Data Structure

In CosmEL, we define some data structures for collecting cosmetics database, blog articles and CKIP tools relatively.

Repository

To maintain the cosmetics database from PIXNET in an organized way, we create a data structure named Repo, containing several properties of Brand and Product.

Brand contains brand aliases for each brand. See more details in Brand.

Product has attributes of product ID, the corresponding brand, its product name, its product head word, and its description. Also, the product brand, name, and description have been word-segmented by CKIPWS tool and stored as segmented forms. A full product name can be split into four parts: brand, infix, head word and suffix.

Corpus

To preserve all information offered from PIXNET blog articles, we convert these information into several structured data objects. The main object Corpus contains information of mentions MentionSet and information of articles in both word segmented version ArticleSet and parsed version ParsedArticleSet.

MentionSet, consisting of all mentions in corpus, is constructed by MentionBundleSet, where a MentionBundle compromises all Mention in an Article. See more details in MentionSet.

An Article contains the information of an article, including its article ID, the parsed version of this article, and the bundle of mention set in this article. In addition, ArticleSet is the collection of Article. See more details in Article.

A ParsedArticle contains parsed sentences of the original Article and other information of the corresponding Article.
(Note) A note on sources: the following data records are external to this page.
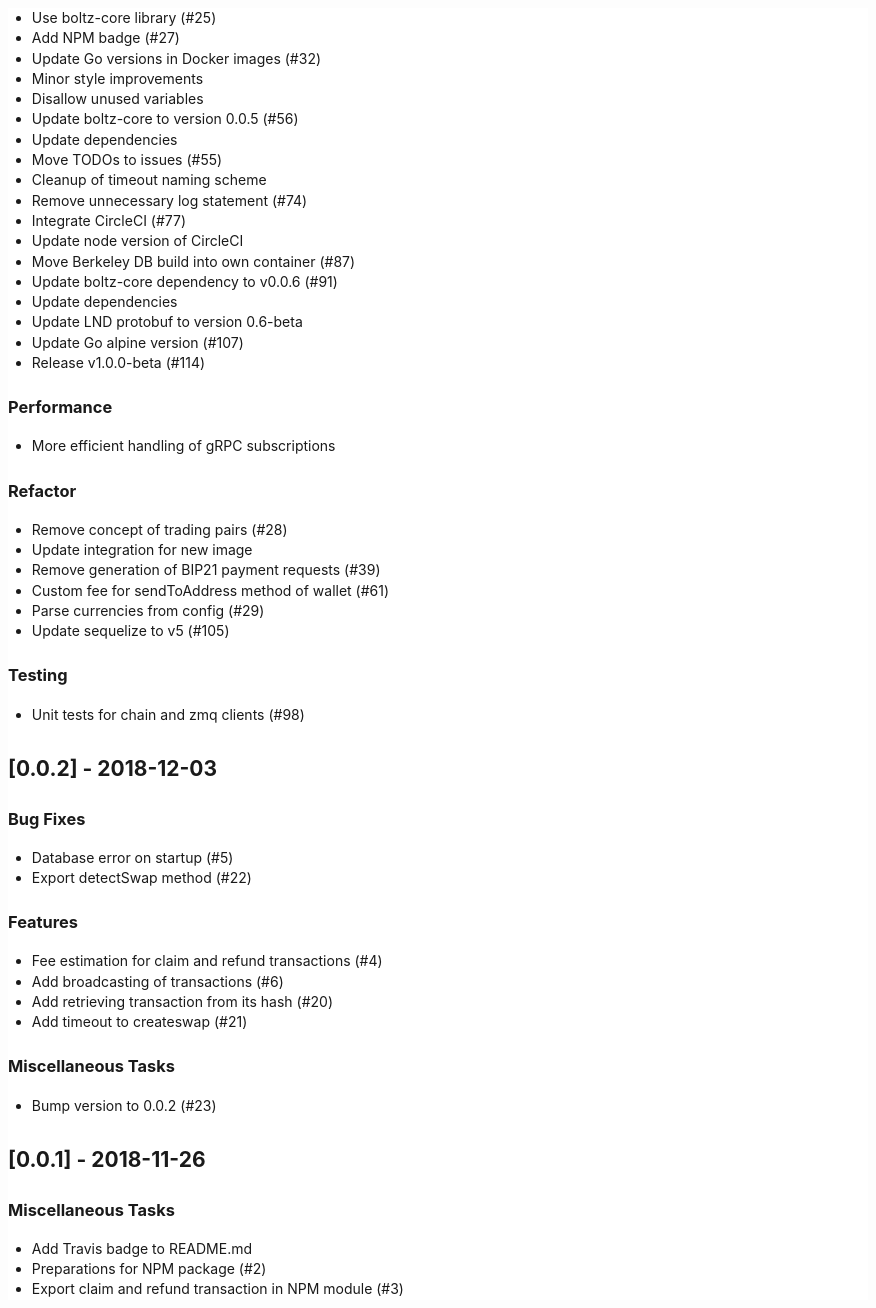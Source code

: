 - Use boltz-core library (#25)
- Add NPM badge (#27)
- Update Go versions in Docker images (#32)
- Minor style improvements
- Disallow unused variables
- Update boltz-core to version 0.0.5 (#56)
- Update dependencies
- Move TODOs to issues (#55)
- Cleanup of timeout naming scheme
- Remove unnecessary log statement (#74)
- Integrate CircleCI (#77)
- Update node version of CircleCI
- Move Berkeley DB build into own container (#87)
- Update boltz-core dependency to v0.0.6 (#91)
- Update dependencies
- Update LND protobuf to version 0.6-beta
- Update Go alpine version (#107)
- Release v1.0.0-beta (#114)

### Performance

- More efficient handling of gRPC subscriptions

### Refactor

- Remove concept of trading pairs (#28)
- Update integration for new image
- Remove generation of BIP21 payment requests (#39)
- Custom fee for sendToAddress method of wallet (#61)
- Parse currencies from config (#29)
- Update sequelize to v5 (#105)

### Testing

- Unit tests for chain and zmq clients (#98)

## [0.0.2] - 2018-12-03

### Bug Fixes

- Database error on startup (#5)
- Export detectSwap method (#22)

### Features

- Fee estimation for claim and refund transactions (#4)
- Add broadcasting of transactions (#6)
- Add retrieving transaction from its hash (#20)
- Add timeout to createswap (#21)

### Miscellaneous Tasks

- Bump version to 0.0.2 (#23)

## [0.0.1] - 2018-11-26

### Miscellaneous Tasks

- Add Travis badge to README.md
- Preparations for NPM package (#2)
- Export claim and refund transaction in NPM module (#3)


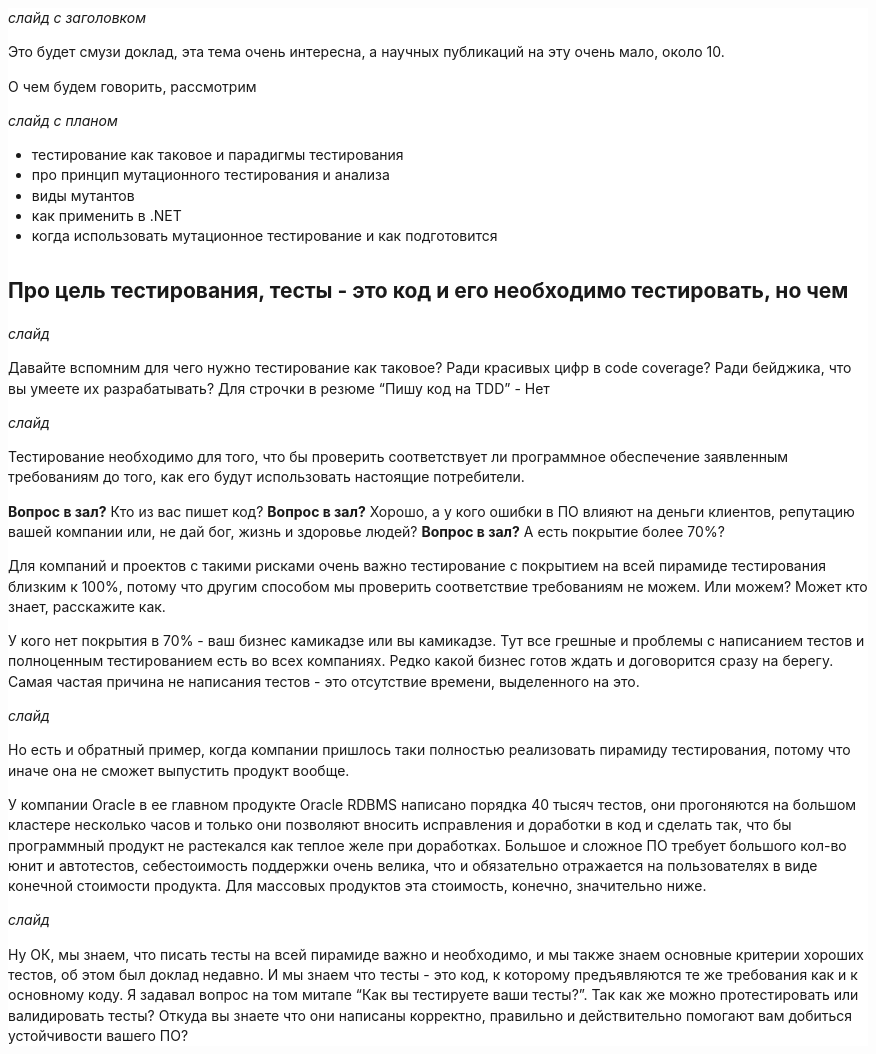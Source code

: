 _слайд с заголовком_

Это будет смузи доклад, эта тема очень интересна, а научных публикаций на эту очень мало, около 10.

О чем будем говорить, рассмотрим

_слайд с планом_

- тестирование как таковое и парадигмы тестирования
- про принцип мутационного тестирования и анализа
- виды мутантов
- как применить в .NET
- когда использовать мутационное тестирование и как подготовится

## Про цель тестирования, тесты - это код и его необходимо тестировать, но чем

_слайд_

Давайте вспомним для чего нужно тестирование как таковое? Ради красивых цифр в code coverage? Ради бейджика, что вы умеете их разрабатывать? Для строчки в резюме “Пишу код на TDD” - Нет

_слайд_

Тестирование необходимо для того, что бы проверить соответствует ли программное обеспечение заявленным требованиям до того, как его будут использовать настоящие потребители.

**Вопрос в зал?** Кто из вас пишет код?
**Вопрос в зал?** Хорошо, а у кого ошибки в ПО влияют на деньги клиентов, репутацию вашей компании или, не дай бог, жизнь и здоровье людей?
**Вопрос в зал?** А есть покрытие более 70%?

Для компаний и проектов с такими рисками очень важно тестирование с покрытием на всей пирамиде тестирования близким к 100%, потому что другим способом мы проверить соответствие требованиям не можем. Или можем? Может кто знает, расскажите как.

У кого нет покрытия в 70% - ваш бизнес камикадзе или вы камикадзе. Тут все грешные и проблемы с написанием тестов и полноценным тестированием есть во всех компаниях. Редко какой бизнес готов ждать и договорится сразу на берегу. Самая частая причина не написания тестов - это отсутствие времени, выделенного на это.

_слайд_

Но есть и обратный пример, когда компании пришлось таки полностью реализовать пирамиду тестирования, потому что иначе она не сможет выпустить продукт вообще.

У компании Oracle в ее главном продукте Oracle RDBMS написано порядка 40 тысяч тестов, они прогоняются на большом кластере несколько часов и только они позволяют вносить исправления и доработки в код и сделать так, что бы программный продукт не растекался как теплое желе при доработках. Большое и сложное ПО требует большого кол-во юнит и автотестов, себестоимость поддержки очень велика, что и обязательно отражается на пользователях в виде конечной стоимости продукта. Для массовых продуктов эта стоимость, конечно, значительно ниже.

_слайд_

Ну ОК, мы знаем, что писать тесты на всей пирамиде важно и необходимо, и мы также знаем основные критерии хороших тестов, об этом был доклад недавно.
И мы знаем что тесты - это код, к которому предъявляются те же требования как и к основному коду. Я задавал вопрос на том митапе “Как вы тестируете ваши тесты?”. Так как же можно протестировать или валидировать тесты? Откуда вы знаете что они написаны корректно, правильно и действительно помогают вам добиться устойчивости вашего ПО?
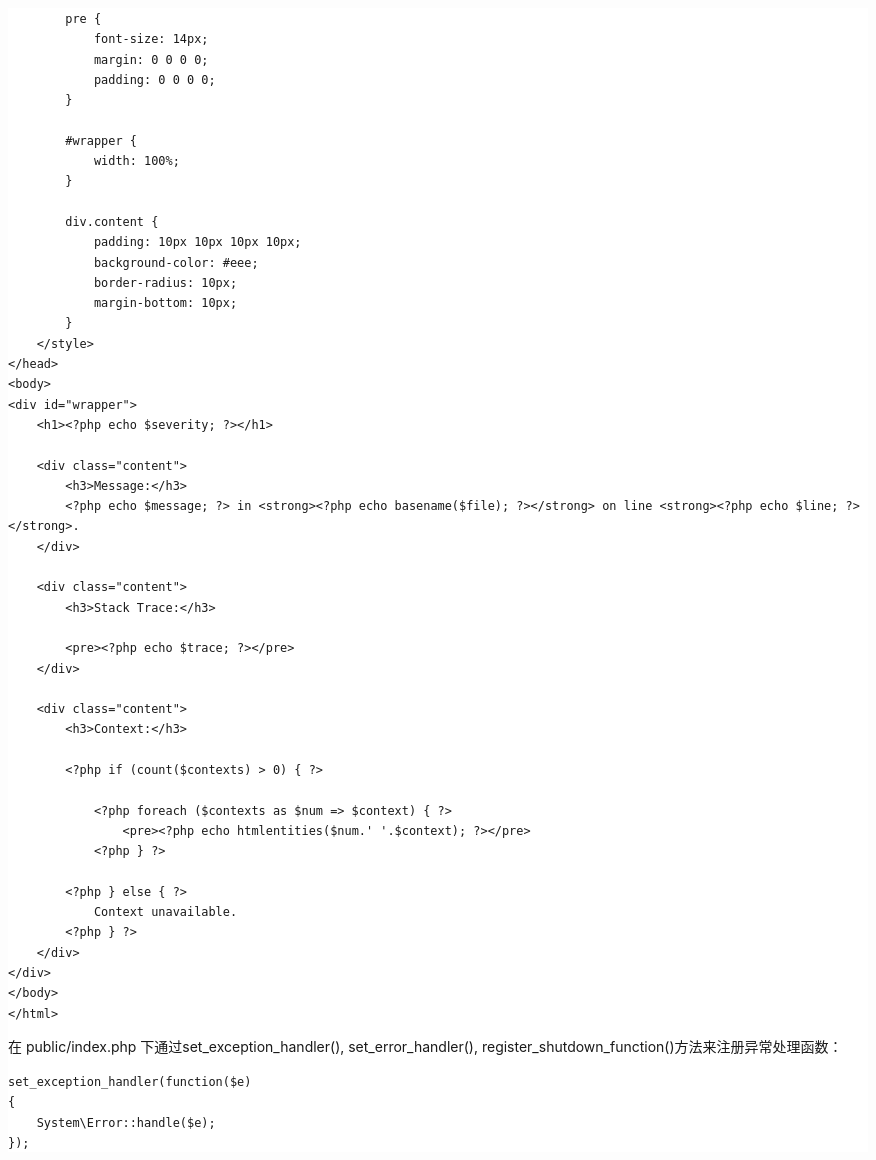 	        pre {
	            font-size: 14px;
	            margin: 0 0 0 0;
	            padding: 0 0 0 0;
	        }

	        #wrapper {
	            width: 100%;
	        }

	        div.content {
	            padding: 10px 10px 10px 10px;
	            background-color: #eee;
	            border-radius: 10px;
	            margin-bottom: 10px;
	        }
	    </style>
	</head>
	<body>
	<div id="wrapper">
	    <h1><?php echo $severity; ?></h1>

	    <div class="content">
	        <h3>Message:</h3>
	        <?php echo $message; ?> in <strong><?php echo basename($file); ?></strong> on line <strong><?php echo $line; ?></strong>.
	    </div>

	    <div class="content">
	        <h3>Stack Trace:</h3>

	        <pre><?php echo $trace; ?></pre>
	    </div>

	    <div class="content">
	        <h3>Context:</h3>

	        <?php if (count($contexts) > 0) { ?>

	            <?php foreach ($contexts as $num => $context) { ?>
	                <pre><?php echo htmlentities($num.' '.$context); ?></pre>
	            <?php } ?>

	        <?php } else { ?>
	            Context unavailable.
	        <?php } ?>
	    </div>
	</div>
	</body>
	</html>


在 public/index.php 下通过set_exception_handler(), set_error_handler(), register_shutdown_function()方法来注册异常处理函数：

	set_exception_handler(function($e)
	{
	    System\Error::handle($e);
	});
Also, ParsedArticleSet is the collection of ParsedArticle. See more details in ParsedArticle.

Text and Word

All the texts are purged in our framework. Briefly, we convert them to lower cases, remove special symbols, remove spaces near non-alphabets, and replace spaces by ‘□’s. See more details in the source code of PurgeString.

In order to utilize CKIP tools, including word segmentation tool and parser, we also create several data structures, all collected in utility modules.

WsWords stores the result of segmented words as a list of str. Also, the PoS (part of speech) information and the role information (denoting the word roles — brand, infix, and head) are stored as lists of str. See more detailed information in WsWords.

XML Format

We use XML/HTML tag to represent mention attributes.

Syntax:

<product sid="SID" mid="MID" gid="GID" nid="NID" rid="RID" rule="RULE">MENTION</product>

Attribute Values:

SID
the sentence index in the article.
MID
the mention word index in the sentence.
GID
the golden ID (human labeled).
NID
the network-predicted ID.
RID
the rule-labeled ID.
RULE
the rule name.
MENTION
the mention word.

Take, the title of the article part-00001/choyce96_324901572, for example,

巴黎萊雅限量玫瑰珍藏版訂製<product sid="0" mid="6" gid="6097" nid="" rid="6097" rule="P_rule1">唇膏</product>、
奢華<product sid="0" mid="9" gid="4339" rid="OSP" rule="OSP_rule4">唇釉</product>新品體驗

Here we have two mentions, 唇膏 and 唇釉.

唇膏
From the attributes, we know that the mention is the 6th term of the 0th sentence, linked to the PID6097 product by the P_rule1 rule, and linked to the PID6097 product by human.
唇釉
From the attributes, we know that the mention is the 9th term of the 0th sentence, linked to an Other Specific Product by the OSP_rule4 rule, and linked to the PID4339 product by human.